Shares are proving resilient in a country where the economy is forecast to grow 1.9 percent this year, according to the median economist projection in a Bloomberg survey. In 2014, gross domestic product rebounded from the longest and steepest recession on record.
Volatility jumps
A plunge in bank shares sent the ASE to its lowest level since September 2012 last week after Syriza leader Alexis Tsipras’s pledge to seek a writedown of Greek debt helped him win the Jan. 25 vote. Since former Prime Minister Antonis Samaras announced presidential elections in December, intraday stock swings for the ASE have doubled from their one-year average, data compiled by Bloomberg show.
Nobel Prize-winning economist Robert Shiller said investors may have overreacted. The price of Greek stocks doesn’t reflect their earnings potential, he said last week.
While the nation’s bonds had the worst three-month returns of 34 sovereign securities tracked by Bloomberg’s World Bond Index, the selloff was much milder than in 2012, when Greece’s membership in the euro area was at stake. That year, private investors forgave more than 100 billion euros ($115 billion) of debt, opening the way for a new rescue package as the country’s debt reached 171 percent of its 2011 GDP.
Debt swap
Greek stocks and bonds rallied on Tuesday after Finance Minister Yanis Varoufakis outlined plans to swap some debt for new securities.
“The political rhetoric is more constructive than most feared,” said Espen Furnes, who helps oversee $85 billion at Storebrand Asset Management in Oslo. While international investors owning Greek stocks would face losses should Greece leave the euro, “these risks have somewhat abated,” he said.

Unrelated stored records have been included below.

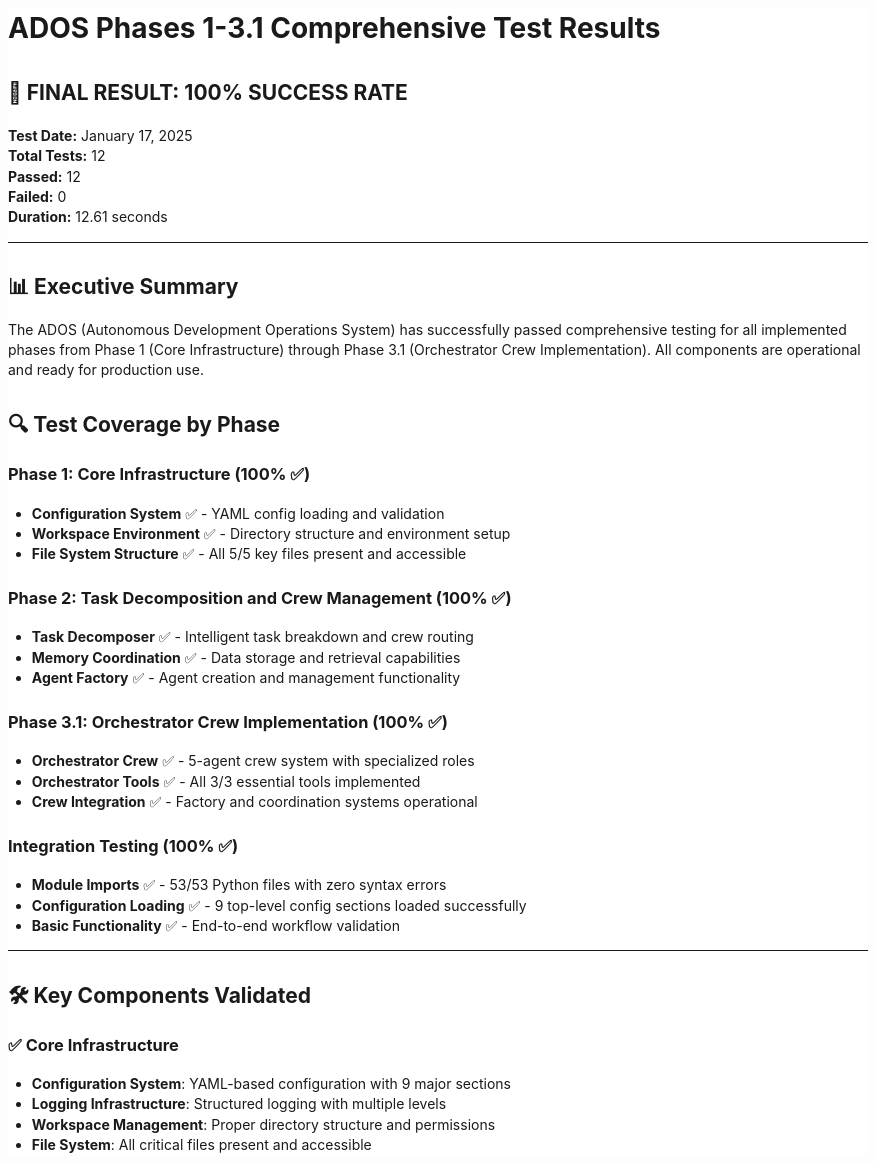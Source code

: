 # ADOS Phases 1-3.1 Comprehensive Test Results

## 🎉 **FINAL RESULT: 100% SUCCESS RATE**

**Test Date:** January 17, 2025  
**Total Tests:** 12  
**Passed:** 12  
**Failed:** 0  
**Duration:** 12.61 seconds

---

## 📊 Executive Summary

The ADOS (Autonomous Development Operations System) has successfully passed comprehensive testing for all implemented phases from Phase 1 (Core Infrastructure) through Phase 3.1 (Orchestrator Crew Implementation). All components are operational and ready for production use.

## 🔍 Test Coverage by Phase

### Phase 1: Core Infrastructure (100% ✅)
- **Configuration System** ✅ - YAML config loading and validation
- **Workspace Environment** ✅ - Directory structure and environment setup
- **File System Structure** ✅ - All 5/5 key files present and accessible

### Phase 2: Task Decomposition and Crew Management (100% ✅)  
- **Task Decomposer** ✅ - Intelligent task breakdown and crew routing
- **Memory Coordination** ✅ - Data storage and retrieval capabilities
- **Agent Factory** ✅ - Agent creation and management functionality

### Phase 3.1: Orchestrator Crew Implementation (100% ✅)
- **Orchestrator Crew** ✅ - 5-agent crew system with specialized roles
- **Orchestrator Tools** ✅ - All 3/3 essential tools implemented
- **Crew Integration** ✅ - Factory and coordination systems operational

### Integration Testing (100% ✅)
- **Module Imports** ✅ - 53/53 Python files with zero syntax errors
- **Configuration Loading** ✅ - 9 top-level config sections loaded successfully
- **Basic Functionality** ✅ - End-to-end workflow validation

---

## 🛠️ Key Components Validated

### ✅ Core Infrastructure
- **Configuration System**: YAML-based configuration with 9 major sections
- **Logging Infrastructure**: Structured logging with multiple levels
- **Workspace Management**: Proper directory structure and permissions
- **File System**: All critical files present and accessible
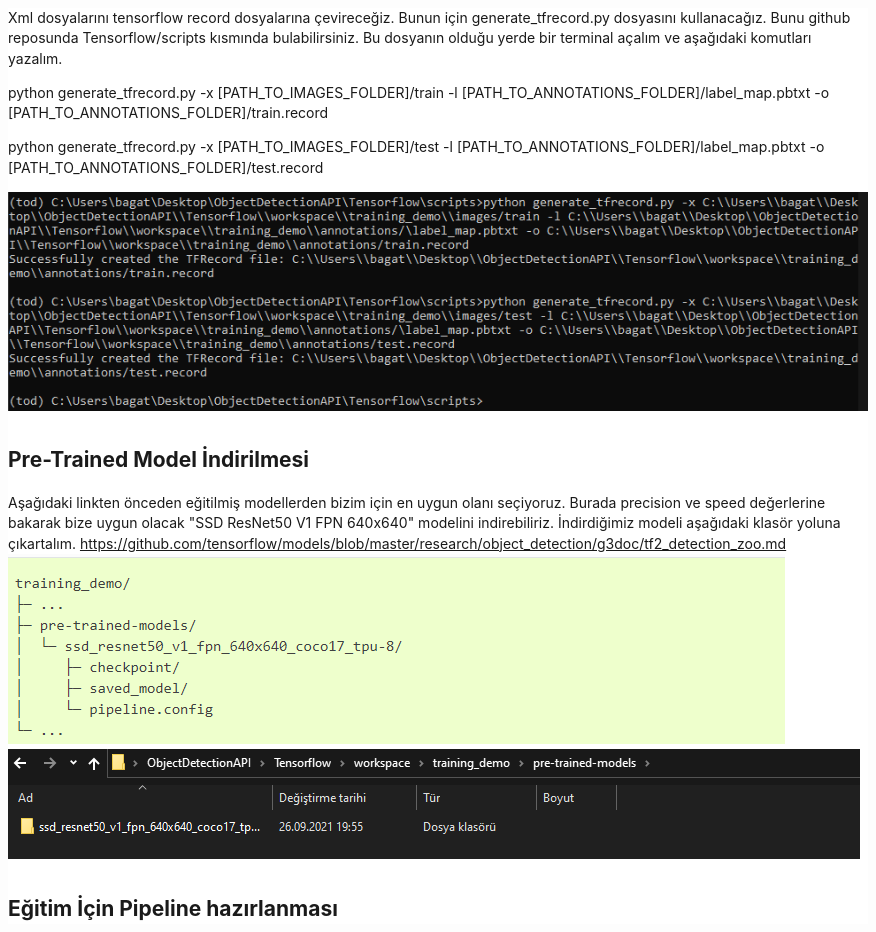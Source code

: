 Xml dosyalarını tensorflow record dosyalarına çevireceğiz. Bunun için generate_tfrecord.py dosyasını kullanacağız. Bunu github reposunda Tensorflow/scripts kısmında bulabilirsiniz. 
Bu dosyanın olduğu yerde bir terminal açalım ve aşağıdaki komutları yazalım.   

python generate_tfrecord.py -x [PATH_TO_IMAGES_FOLDER]/train -l [PATH_TO_ANNOTATIONS_FOLDER]/label_map.pbtxt -o [PATH_TO_ANNOTATIONS_FOLDER]/train.record  

python generate_tfrecord.py -x [PATH_TO_IMAGES_FOLDER]/test -l [PATH_TO_ANNOTATIONS_FOLDER]/label_map.pbtxt -o [PATH_TO_ANNOTATIONS_FOLDER]/test.record

![record ](images/record.png) 

## Pre-Trained Model İndirilmesi 

Aşağıdaki linkten önceden eğitilmiş modellerden bizim için en uygun olanı seçiyoruz. Burada precision ve speed değerlerine bakarak bize uygun olacak "SSD ResNet50 V1 FPN 640x640" modelini indirebiliriz. İndirdiğimiz modeli aşağıdaki klasör yoluna çıkartalım. 
https://github.com/tensorflow/models/blob/master/research/object_detection/g3doc/tf2_detection_zoo.md 
![pre](images/pre.png) 
![pre2](images/pre2.png) 

## Eğitim İçin Pipeline hazırlanması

Resolution of the debt issue is far from a done deal. Germany expects negotiations will drag on until April or May, when Greece approaches a cash crunch, a person familiar with the matter said. Gianluca Ziglio, executive director of fixed-income research at Sunrise Brokers LLP in London, said the European Central Bank probably won’t accept Greece’s bond-swap proposal.
Tsipras was elected on pledges that would breach conditions of the bailout aid. Promises to raise wages and pensions, end public-sector firings and stop state asset sales are a concern for creditors, according to Ricardo Garcia-Schildknecht, an economist at UBS Group AG, and analyst Thomas Wacker.
Out of control
“They’re anxious that such unilateral actions could spiral the fiscal situation out of control,” they wrote in a note to clients.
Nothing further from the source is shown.